= Ndola people =

Ethnic group in Nigeria

Ndola people are found in Taraba, Nigeria and located in Kurmi and Ngada. Few are also found in Cameroon.

==Background==
Ndola is a nation found in Taraba State, Nigeria with an estimated population of about one hundred thousand (100,000). Ndola are also found in Dodéo, Adamaoua Region in Cameroon and their population is estimated at 4,000.

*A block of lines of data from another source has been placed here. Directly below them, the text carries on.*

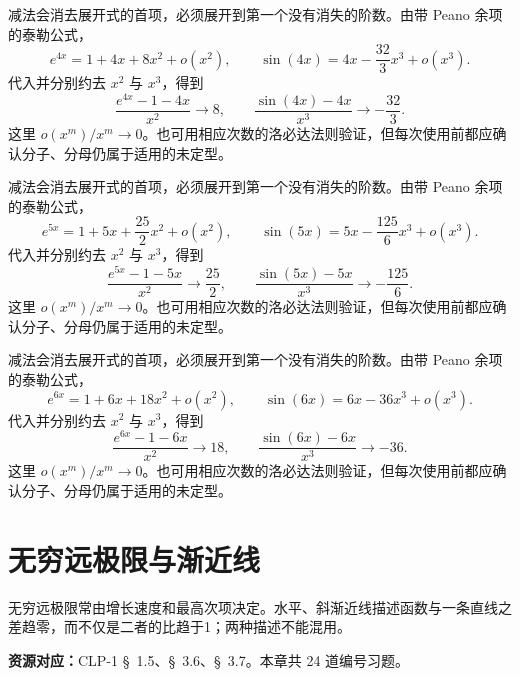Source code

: \documentclass[UTF8,12pt,a4paper,fontset=fandol]{ctexart}
\begin{document}
\begin{solve}\label{ans:c3q23}
减法会消去展开式的首项，必须展开到第一个没有消失的阶数。由带 Peano 余项的泰勒公式，
\[
e^{4x}=1+4x+8x^2+o(x^2),\qquad\sin(4x)=4x-\frac{32}{3}x^3+o(x^3).
\]
代入并分别约去 $x^2$ 与 $x^3$，得到
\[
\frac{e^{4x}-1-4x}{x^2}\to 8,\qquad\frac{\sin(4x)-4x}{x^3}\to-\frac{32}{3}.
\]
这里 $o(x^m)/x^m\to0$。也可用相应次数的洛必达法则验证，但每次使用前都应确认分子、分母仍属于适用的未定型。
\end{solve}

\begin{solve}\label{ans:c3q24}
减法会消去展开式的首项，必须展开到第一个没有消失的阶数。由带 Peano 余项的泰勒公式，
\[
e^{5x}=1+5x+\frac{25}{2}x^2+o(x^2),\qquad\sin(5x)=5x-\frac{125}{6}x^3+o(x^3).
\]
代入并分别约去 $x^2$ 与 $x^3$，得到
\[
\frac{e^{5x}-1-5x}{x^2}\to \frac{25}{2},\qquad\frac{\sin(5x)-5x}{x^3}\to-\frac{125}{6}.
\]
这里 $o(x^m)/x^m\to0$。也可用相应次数的洛必达法则验证，但每次使用前都应确认分子、分母仍属于适用的未定型。
\end{solve}

\begin{solve}\label{ans:c3q25}
减法会消去展开式的首项，必须展开到第一个没有消失的阶数。由带 Peano 余项的泰勒公式，
\[
e^{6x}=1+6x+18x^2+o(x^2),\qquad\sin(6x)=6x-36x^3+o(x^3).
\]
代入并分别约去 $x^2$ 与 $x^3$，得到
\[
\frac{e^{6x}-1-6x}{x^2}\to 18,\qquad\frac{\sin(6x)-6x}{x^3}\to-36.
\]
这里 $o(x^m)/x^m\to0$。也可用相应次数的洛必达法则验证，但每次使用前都应确认分子、分母仍属于适用的未定型。
\end{solve}

\clearpage
\section{无穷远极限与渐近线}\label{sec:ch4}
无穷远极限常由增长速度和最高次项决定。水平、斜渐近线描述函数与一条直线之差趋零，而不仅是二者的比趋于1；两种描述不能混用。

\textbf{资源对应：}CLP-1 \S~1.5、\S~3.6、\S~3.7。本章共 24 道编号习题。
\end{document}
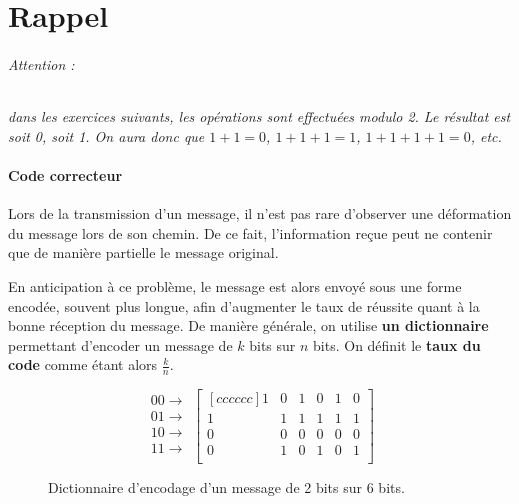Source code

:\documentclass [a4paper, 11pt] {article}
\begin{document}
    \makeseancetitle
    \thispagestyle{firstpage}
    
    \part*{Rappel}
    
    \paragraph{Attention :} \textit{dans les exercices suivants, les opérations sont effectuées modulo 2. Le résultat est soit 0, soit 1. On aura donc que $1 + 1 = 0$, $1+1+1 =1$, $1+1+1 +1 =0$, etc.}
    
    \subsection*{Code correcteur}
    
    Lors de la transmission d'un message, il n'est pas rare d'observer une déformation du message lors de son chemin. De ce fait, l'information reçue peut ne contenir que de manière partielle le message original.
    
    En anticipation à ce problème, le message est alors envoyé sous une forme encodée, souvent plus longue, afin d'augmenter le taux de réussite quant à la bonne réception du message. De manière générale, on utilise \textbf{un dictionnaire} permettant d'encoder un message de $k$ bits sur $n$ bits. On définit le \textbf{taux du code} comme étant alors $\frac{k}{n}$.
    
    \begin{figure}[H]
        \centering
        \begin{equation*}
            \begin{matrix}
                00 \rightarrow \\
                01 \rightarrow\\
                10 \rightarrow\\
                11 \rightarrow\\
            \end{matrix}
            \begin{bmatrix}[cccccc]
               1 & 0 &  1 &  0 &  1 &  0 \\
               1 & 1 &  1 &  1 &  1 &  1\\
               0 & 0 &  0 &  0 &  0 &  0\\
               0 & 1 &  0 &  1 &  0 &  1\\
            \end{bmatrix}
        \end{equation*}
        \caption{Dictionnaire d'encodage d'un message de 2 bits sur 6 bits.}
        \label{fig:encodage}
    \end{figure}
    
\end{document}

Ndola is sometimes called by other people in Nigeria as Ndoro; Ndoola; Nundoro; while in Cameroon it is also called Njoyame. The Ndola language is one of the Mambiloid languages. Other Mambiloid languages which have similar phonology are: Mambila, Suga, Kwanja, Vute, Kamkam, Twendi and Wawa. Most of these languages are found around the Mambila Plateau region. Ndola people are also found in the low land areas of Kurmi which is their most dominant land, Gashaka, Bali and Donga. In Kurmi Local Government, the Ndola people owns its headquarters, which is in Ba'Issa. Ba'Issa is in two words: "Ba", a Ndola word, meaning Daddy, while "Issa" is a Hausa name meaning Jesus. The name of the first settler and owner of the land was called Issa. Whenever visitors want to visit him from other surrounding villages or communities, they will always say "We will be going to see Ba'Issa". This name was also adopted by the Missionaries who first visited the area in the early 1900. This is the name of the town used till date, and it eventually became the headquarters of Kurmi Local Government.

The Ndola are part of the large group of the mambila people. They together with the Chamba and the Tiv are the largest bantoids in Nigeria.